S’il y a littéralité dans la peinture de Motte, elle n’est pas dans le message mais dans la facture qui se donne à voir. Pour cet admirateur d’Anselm Kiefer, l’image se doit d’être matérielle. Cependant, chez lui, c’est la composition plus que la matière qui fait transparaître la plasticité du résultat et c’est dans ses œuvres les plus décoratives que la peinture gagne en présence. Sur les toiles mettant en scène des figures mi-végétales mi-animales par exemple, la forme de chaque motif semble influencée par celle de son voisin. La génération des figures obéit à une règle interne à la discipline qui veut qu’à côté d’une courbe convexe se dessine une courbe concave. Avec ces toiles qui incarnent une pensée prise dans l’acte de peindre, Motte réconcilie simplicité du dessin et force de la couleur. Plus que de synthétiser en un seul motif les formes inventées par Matisse pour Océanie la mer et Océanie la terre, il fédère deux techniques qui historiquement renvoient à l’intention et à l’intuition.

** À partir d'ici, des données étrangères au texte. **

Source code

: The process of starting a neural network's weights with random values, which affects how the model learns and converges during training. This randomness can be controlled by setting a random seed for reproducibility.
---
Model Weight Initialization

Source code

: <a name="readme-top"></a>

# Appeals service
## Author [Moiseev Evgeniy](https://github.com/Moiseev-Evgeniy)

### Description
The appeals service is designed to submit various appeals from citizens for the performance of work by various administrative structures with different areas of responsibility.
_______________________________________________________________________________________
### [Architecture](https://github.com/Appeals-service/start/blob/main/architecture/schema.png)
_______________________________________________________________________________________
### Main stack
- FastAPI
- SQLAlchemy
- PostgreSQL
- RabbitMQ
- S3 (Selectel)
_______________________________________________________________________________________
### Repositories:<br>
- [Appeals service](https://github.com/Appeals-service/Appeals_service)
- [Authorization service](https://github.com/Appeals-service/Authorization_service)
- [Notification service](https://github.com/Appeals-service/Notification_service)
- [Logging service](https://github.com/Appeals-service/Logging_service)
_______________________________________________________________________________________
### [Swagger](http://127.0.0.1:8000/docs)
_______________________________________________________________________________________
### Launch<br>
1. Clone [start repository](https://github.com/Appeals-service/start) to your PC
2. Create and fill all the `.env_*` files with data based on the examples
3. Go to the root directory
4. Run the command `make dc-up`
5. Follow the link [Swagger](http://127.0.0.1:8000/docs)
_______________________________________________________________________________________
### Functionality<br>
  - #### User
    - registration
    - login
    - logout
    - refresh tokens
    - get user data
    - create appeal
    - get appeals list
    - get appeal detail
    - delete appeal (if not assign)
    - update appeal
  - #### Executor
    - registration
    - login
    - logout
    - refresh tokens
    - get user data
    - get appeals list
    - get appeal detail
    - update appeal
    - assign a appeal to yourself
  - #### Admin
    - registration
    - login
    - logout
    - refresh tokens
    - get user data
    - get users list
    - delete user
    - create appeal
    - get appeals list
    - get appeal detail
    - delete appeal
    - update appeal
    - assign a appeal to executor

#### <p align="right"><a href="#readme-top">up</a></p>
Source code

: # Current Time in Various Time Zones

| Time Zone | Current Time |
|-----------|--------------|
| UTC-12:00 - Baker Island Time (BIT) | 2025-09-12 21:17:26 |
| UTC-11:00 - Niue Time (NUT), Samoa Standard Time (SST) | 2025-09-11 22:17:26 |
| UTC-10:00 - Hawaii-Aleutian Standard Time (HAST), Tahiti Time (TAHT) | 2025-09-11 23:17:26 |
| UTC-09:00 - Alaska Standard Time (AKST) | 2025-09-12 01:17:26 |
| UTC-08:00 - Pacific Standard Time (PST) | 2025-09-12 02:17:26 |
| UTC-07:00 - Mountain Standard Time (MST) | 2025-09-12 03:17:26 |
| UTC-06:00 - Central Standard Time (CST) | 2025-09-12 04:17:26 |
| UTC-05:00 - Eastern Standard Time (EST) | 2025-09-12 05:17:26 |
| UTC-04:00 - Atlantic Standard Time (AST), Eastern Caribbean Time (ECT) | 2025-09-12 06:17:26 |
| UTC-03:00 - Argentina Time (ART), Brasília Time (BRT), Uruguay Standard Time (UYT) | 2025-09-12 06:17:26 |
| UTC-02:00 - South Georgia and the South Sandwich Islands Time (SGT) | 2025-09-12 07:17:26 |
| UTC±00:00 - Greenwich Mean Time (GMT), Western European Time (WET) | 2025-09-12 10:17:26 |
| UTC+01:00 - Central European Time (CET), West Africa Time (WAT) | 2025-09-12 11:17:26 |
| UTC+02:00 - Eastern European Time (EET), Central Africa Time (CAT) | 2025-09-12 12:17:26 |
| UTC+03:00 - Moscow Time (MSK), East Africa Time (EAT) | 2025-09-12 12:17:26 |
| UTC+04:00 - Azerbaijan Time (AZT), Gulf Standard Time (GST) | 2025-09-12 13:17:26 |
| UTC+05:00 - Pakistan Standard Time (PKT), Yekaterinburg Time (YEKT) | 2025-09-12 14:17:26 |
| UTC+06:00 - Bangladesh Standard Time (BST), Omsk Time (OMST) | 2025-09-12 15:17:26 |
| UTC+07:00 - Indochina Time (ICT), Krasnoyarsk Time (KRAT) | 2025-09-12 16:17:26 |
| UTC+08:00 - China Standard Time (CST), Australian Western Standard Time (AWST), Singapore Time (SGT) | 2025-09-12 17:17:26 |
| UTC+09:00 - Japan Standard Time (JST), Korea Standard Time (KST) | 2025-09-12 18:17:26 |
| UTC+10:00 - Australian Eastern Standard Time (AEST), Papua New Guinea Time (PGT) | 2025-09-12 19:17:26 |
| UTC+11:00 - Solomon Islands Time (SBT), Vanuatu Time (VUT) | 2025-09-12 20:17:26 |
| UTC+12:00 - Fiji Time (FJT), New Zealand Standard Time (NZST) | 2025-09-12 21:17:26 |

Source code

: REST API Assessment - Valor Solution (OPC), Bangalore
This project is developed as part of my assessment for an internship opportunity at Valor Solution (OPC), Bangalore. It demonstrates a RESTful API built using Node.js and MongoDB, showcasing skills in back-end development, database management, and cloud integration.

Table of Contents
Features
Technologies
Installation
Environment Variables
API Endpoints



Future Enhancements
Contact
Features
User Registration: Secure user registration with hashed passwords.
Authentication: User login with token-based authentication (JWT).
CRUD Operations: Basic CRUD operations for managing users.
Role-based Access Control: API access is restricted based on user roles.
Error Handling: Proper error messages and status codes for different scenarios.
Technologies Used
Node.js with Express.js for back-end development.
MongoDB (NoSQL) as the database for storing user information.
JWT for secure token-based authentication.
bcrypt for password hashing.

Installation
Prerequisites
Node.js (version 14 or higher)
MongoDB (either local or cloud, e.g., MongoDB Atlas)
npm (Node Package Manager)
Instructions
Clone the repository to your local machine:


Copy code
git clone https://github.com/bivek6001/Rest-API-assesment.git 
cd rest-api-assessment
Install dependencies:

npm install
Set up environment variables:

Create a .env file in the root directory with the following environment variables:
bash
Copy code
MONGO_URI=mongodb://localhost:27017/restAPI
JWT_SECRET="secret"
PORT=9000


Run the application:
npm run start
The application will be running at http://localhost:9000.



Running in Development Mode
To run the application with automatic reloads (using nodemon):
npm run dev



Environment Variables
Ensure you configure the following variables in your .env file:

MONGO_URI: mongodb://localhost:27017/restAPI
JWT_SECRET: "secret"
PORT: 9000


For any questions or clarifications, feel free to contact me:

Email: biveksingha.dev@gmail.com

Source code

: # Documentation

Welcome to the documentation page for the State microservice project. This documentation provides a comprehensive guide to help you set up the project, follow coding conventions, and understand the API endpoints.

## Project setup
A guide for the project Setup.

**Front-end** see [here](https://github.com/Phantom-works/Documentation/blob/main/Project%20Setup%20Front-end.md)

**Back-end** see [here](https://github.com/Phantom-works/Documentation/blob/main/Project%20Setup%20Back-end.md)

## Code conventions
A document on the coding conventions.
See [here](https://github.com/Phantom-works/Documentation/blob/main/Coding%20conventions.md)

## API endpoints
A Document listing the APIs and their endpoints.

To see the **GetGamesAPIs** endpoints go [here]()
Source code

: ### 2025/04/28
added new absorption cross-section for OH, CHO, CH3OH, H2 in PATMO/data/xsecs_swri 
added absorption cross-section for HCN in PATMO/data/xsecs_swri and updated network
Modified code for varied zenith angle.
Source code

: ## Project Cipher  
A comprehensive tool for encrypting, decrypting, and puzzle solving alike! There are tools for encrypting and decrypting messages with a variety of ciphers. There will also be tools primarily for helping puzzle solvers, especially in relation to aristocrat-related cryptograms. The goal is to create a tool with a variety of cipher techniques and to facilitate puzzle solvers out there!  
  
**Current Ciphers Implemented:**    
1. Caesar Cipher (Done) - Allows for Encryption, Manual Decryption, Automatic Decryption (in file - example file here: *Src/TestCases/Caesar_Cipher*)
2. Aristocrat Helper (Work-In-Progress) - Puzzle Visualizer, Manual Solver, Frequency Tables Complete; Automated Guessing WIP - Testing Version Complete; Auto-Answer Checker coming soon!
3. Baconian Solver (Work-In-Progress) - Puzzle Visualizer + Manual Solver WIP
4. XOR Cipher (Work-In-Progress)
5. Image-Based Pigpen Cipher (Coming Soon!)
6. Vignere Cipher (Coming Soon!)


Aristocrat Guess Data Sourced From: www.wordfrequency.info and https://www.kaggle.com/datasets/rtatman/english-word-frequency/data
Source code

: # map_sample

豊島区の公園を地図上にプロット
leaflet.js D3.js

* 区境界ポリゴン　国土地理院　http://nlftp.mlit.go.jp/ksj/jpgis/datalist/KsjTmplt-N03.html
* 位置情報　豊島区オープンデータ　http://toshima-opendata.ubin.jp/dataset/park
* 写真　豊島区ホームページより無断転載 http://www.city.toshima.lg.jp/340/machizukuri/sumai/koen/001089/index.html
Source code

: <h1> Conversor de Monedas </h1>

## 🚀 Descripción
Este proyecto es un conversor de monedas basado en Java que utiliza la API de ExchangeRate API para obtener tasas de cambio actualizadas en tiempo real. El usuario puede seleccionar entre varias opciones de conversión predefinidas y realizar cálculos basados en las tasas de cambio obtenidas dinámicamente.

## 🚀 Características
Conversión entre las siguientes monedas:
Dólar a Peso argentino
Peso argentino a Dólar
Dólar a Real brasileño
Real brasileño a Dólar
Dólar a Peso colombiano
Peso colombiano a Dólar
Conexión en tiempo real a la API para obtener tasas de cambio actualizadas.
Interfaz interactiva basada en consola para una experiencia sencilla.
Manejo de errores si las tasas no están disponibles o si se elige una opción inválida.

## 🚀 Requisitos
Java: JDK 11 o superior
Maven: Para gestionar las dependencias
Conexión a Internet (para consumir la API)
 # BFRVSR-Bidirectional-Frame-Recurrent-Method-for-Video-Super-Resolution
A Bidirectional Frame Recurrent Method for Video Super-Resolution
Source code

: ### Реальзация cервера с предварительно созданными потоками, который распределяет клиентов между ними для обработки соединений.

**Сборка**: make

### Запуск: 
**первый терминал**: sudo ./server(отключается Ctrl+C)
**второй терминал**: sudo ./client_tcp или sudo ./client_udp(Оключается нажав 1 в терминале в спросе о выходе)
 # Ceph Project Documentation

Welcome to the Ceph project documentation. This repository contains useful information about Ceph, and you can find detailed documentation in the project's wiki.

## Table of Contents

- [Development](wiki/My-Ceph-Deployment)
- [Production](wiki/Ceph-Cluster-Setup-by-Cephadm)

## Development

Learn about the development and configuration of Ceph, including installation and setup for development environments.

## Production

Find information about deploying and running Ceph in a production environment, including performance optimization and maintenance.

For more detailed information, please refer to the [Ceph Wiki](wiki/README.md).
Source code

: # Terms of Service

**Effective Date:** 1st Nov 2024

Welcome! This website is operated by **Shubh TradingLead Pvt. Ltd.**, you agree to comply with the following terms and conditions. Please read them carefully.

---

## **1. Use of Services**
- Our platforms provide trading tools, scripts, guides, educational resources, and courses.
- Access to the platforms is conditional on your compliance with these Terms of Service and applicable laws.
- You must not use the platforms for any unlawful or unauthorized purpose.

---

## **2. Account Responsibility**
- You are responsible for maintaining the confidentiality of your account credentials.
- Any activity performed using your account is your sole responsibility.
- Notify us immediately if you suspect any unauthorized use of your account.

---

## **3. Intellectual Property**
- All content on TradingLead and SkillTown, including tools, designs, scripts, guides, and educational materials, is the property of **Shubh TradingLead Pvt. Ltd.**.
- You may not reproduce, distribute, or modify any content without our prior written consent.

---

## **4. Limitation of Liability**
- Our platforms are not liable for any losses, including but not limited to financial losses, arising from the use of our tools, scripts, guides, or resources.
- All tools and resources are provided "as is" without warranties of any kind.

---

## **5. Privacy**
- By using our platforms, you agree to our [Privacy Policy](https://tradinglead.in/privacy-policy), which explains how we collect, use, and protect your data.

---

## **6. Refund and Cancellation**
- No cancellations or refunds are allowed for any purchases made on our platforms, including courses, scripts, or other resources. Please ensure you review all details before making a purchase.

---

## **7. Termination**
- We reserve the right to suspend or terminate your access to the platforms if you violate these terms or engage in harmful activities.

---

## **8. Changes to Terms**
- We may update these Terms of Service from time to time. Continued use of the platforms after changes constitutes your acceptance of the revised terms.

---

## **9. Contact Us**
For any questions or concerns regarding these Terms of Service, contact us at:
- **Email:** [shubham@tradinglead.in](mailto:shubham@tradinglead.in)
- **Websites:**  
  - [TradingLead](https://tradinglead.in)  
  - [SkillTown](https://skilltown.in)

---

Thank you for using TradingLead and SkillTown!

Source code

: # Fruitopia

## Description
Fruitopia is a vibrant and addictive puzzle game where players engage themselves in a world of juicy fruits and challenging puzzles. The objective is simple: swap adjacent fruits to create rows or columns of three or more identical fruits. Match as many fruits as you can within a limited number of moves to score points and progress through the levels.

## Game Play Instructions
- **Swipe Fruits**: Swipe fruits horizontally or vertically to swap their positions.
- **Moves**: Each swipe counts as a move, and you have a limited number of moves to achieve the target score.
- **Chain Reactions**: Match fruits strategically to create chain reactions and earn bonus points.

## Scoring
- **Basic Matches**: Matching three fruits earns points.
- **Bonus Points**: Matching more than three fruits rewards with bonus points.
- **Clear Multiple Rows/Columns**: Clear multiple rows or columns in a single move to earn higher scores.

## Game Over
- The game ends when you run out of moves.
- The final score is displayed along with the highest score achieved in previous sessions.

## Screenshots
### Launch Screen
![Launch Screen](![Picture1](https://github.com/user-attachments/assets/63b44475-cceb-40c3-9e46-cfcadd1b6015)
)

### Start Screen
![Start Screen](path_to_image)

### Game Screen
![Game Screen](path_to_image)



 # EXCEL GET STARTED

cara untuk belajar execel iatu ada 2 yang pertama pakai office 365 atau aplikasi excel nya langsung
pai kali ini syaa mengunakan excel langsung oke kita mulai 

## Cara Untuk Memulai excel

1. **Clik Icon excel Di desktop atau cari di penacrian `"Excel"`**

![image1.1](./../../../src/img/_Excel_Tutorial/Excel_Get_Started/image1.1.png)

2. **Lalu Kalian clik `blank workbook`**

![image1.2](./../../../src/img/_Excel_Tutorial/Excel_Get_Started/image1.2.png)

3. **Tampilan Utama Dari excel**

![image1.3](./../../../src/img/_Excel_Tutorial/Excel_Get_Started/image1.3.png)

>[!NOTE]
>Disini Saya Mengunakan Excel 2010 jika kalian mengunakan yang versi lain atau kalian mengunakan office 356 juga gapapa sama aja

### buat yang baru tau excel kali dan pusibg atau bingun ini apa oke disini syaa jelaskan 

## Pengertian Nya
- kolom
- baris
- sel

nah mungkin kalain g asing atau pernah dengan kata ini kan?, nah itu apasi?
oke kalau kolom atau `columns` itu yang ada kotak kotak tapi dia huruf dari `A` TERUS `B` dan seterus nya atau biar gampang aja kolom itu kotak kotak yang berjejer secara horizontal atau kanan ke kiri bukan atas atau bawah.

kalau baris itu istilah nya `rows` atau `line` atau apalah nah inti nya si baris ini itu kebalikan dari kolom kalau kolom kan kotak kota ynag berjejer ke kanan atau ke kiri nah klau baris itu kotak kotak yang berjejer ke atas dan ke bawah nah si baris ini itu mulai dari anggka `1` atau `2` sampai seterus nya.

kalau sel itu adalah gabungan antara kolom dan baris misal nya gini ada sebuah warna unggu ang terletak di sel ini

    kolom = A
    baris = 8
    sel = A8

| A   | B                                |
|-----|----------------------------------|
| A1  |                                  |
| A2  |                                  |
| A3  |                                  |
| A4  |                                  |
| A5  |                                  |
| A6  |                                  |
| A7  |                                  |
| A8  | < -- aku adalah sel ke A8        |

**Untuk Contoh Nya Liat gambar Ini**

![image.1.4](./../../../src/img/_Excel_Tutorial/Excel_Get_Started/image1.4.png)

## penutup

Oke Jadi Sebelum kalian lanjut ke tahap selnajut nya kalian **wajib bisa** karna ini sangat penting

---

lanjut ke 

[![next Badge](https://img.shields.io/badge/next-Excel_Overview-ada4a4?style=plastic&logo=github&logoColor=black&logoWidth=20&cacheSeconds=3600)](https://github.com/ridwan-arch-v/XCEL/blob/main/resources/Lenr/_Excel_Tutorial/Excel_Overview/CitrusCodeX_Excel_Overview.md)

C’est à cet équilibre entre sens et sensible que l’artiste récemment sorti d’une conception de l’art plus thérapeutique s’attache désormais. Cette tâche immense explique les inquiétudes mais, comme l’écrit l’historien de l’art Jean-Pierre Criqui à propos de l’entreprise picturale, « le fardeau est un trésor, ce qui justifiera toujours que l’on tente l’aventure ».